[Task instructions] Look through the entries below. Report each line that has the word "Scale" in it.

========

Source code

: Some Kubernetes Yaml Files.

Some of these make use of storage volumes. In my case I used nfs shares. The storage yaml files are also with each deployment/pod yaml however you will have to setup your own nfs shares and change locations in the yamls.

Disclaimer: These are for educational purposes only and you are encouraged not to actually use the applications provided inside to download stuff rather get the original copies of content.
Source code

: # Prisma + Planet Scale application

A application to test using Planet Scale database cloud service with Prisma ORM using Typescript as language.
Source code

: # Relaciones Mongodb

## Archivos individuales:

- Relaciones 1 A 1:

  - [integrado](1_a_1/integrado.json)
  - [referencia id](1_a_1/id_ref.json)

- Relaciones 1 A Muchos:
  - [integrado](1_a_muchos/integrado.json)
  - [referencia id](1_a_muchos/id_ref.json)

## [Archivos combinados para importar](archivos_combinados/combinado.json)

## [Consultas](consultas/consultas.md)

========

[Task result]
: # Prisma + Planet Scale application
A application to test using Planet Scale database cloud service with Prisma ORM using Typescript as language.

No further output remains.